__WHAT TO WORK ON__
For the listing below, output exactly the lines from the line with "[Dilithium]: https://pq-crystals.org/dilithium/index.shtml" up to and including the line with "[^S97]: P W", and no other lines.

▬▬▬▬▬▬

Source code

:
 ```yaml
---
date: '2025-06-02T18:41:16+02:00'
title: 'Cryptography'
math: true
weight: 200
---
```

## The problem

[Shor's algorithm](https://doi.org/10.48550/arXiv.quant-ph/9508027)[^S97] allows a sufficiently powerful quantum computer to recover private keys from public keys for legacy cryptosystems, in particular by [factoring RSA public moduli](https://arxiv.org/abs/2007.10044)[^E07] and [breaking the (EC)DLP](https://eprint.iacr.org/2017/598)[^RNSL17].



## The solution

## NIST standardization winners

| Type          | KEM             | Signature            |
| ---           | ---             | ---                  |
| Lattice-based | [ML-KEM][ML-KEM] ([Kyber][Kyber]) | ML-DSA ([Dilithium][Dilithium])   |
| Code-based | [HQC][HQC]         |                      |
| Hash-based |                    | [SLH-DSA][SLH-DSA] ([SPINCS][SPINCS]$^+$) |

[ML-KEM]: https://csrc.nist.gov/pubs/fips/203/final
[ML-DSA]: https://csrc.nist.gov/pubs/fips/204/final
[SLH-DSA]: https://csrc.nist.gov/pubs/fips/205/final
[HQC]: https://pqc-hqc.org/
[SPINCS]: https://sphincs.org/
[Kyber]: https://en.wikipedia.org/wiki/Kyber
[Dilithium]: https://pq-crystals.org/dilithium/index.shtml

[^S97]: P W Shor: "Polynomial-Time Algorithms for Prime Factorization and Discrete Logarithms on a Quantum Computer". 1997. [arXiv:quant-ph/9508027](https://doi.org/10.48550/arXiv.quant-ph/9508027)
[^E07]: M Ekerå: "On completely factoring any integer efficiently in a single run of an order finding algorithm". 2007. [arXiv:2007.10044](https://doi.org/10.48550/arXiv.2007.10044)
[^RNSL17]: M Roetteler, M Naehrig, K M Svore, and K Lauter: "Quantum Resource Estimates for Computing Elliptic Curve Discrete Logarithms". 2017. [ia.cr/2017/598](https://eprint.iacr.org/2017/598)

▬▬▬▬▬▬

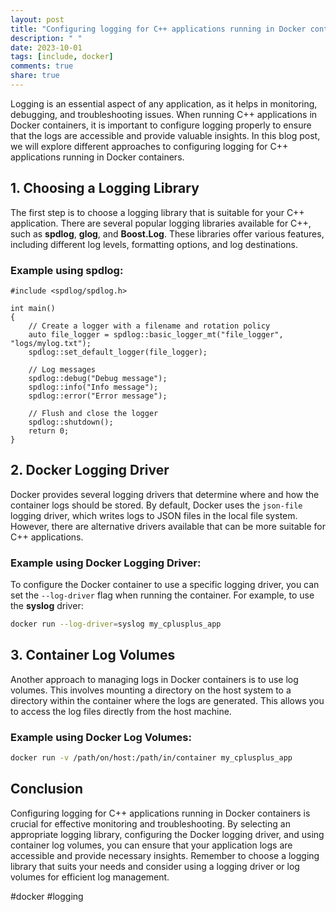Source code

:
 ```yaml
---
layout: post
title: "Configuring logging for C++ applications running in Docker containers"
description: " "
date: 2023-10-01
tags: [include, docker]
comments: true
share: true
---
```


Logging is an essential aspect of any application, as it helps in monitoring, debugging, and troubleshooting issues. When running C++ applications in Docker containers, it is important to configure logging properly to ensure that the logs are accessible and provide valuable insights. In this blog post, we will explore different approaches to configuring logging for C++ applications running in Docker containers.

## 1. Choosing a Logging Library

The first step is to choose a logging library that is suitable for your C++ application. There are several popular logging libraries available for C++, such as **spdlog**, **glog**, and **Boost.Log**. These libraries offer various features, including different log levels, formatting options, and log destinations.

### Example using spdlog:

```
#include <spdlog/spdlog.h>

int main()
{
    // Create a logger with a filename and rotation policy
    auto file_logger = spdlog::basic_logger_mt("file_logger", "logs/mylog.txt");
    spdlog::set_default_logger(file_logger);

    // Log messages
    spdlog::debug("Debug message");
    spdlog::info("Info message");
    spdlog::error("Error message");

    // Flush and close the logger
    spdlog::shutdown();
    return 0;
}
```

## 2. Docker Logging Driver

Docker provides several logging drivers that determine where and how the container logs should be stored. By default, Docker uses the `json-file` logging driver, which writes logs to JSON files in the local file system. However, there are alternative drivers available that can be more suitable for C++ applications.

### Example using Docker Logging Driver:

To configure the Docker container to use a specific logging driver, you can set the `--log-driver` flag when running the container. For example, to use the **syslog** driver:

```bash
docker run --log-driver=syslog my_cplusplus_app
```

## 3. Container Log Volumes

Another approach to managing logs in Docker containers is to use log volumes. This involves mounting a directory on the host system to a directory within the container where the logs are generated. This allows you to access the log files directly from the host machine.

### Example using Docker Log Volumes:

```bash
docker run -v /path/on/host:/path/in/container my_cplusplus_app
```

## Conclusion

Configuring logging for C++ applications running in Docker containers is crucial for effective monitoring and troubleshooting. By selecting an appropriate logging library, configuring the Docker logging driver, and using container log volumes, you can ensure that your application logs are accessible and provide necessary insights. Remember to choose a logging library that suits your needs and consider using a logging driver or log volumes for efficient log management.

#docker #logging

▬▬▬▬▬▬

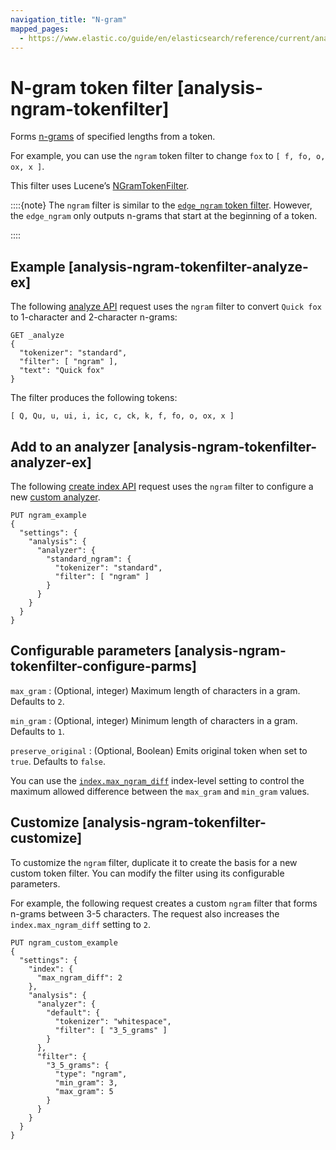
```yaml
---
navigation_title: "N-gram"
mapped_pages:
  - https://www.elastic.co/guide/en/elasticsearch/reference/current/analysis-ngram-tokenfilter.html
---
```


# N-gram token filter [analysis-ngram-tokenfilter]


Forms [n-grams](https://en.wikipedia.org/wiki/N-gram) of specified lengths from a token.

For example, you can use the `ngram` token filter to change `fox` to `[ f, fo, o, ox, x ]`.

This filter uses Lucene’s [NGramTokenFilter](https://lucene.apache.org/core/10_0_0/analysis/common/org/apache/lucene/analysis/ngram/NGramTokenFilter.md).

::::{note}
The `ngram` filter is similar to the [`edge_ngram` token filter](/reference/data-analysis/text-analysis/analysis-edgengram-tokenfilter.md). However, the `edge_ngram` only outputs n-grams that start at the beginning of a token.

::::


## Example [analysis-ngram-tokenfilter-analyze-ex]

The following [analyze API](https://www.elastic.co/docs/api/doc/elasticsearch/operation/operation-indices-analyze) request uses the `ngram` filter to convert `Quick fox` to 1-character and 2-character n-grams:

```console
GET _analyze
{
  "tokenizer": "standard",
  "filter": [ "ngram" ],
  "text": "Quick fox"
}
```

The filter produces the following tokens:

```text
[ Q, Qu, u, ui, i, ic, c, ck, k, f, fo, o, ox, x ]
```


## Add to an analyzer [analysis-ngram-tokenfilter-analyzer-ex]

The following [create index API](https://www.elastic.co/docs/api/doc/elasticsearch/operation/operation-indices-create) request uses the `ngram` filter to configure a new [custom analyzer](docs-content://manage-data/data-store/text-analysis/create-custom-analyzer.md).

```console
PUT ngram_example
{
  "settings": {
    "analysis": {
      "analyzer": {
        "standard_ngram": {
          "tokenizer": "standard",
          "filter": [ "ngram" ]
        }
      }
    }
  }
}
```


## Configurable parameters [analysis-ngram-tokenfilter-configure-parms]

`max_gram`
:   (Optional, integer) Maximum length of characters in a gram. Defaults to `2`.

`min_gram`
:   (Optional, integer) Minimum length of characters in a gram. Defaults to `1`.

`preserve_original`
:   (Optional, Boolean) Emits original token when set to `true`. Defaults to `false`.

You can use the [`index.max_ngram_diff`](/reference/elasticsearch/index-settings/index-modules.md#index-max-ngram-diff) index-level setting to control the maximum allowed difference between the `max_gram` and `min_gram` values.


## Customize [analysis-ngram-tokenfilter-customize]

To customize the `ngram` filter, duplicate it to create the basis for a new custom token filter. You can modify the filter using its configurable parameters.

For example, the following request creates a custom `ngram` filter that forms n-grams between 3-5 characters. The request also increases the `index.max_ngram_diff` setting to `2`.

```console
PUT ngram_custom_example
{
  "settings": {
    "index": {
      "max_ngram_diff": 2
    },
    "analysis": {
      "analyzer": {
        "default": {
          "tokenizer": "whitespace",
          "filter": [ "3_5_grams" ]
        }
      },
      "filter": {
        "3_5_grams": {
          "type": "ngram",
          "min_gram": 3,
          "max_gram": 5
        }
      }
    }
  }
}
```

▬▬▬▬▬▬

__TASK SOLUTION__
[Dilithium]: https://pq-crystals.org/dilithium/index.shtml

[^S97]: P W Shor: "Polynomial-Time Algorithms for Prime Factorization and Discrete Logarithms on a Quantum Computer". 1997. [arXiv:quant-ph/9508027](https://doi.org/10.48550/arXiv.quant-ph/9508027)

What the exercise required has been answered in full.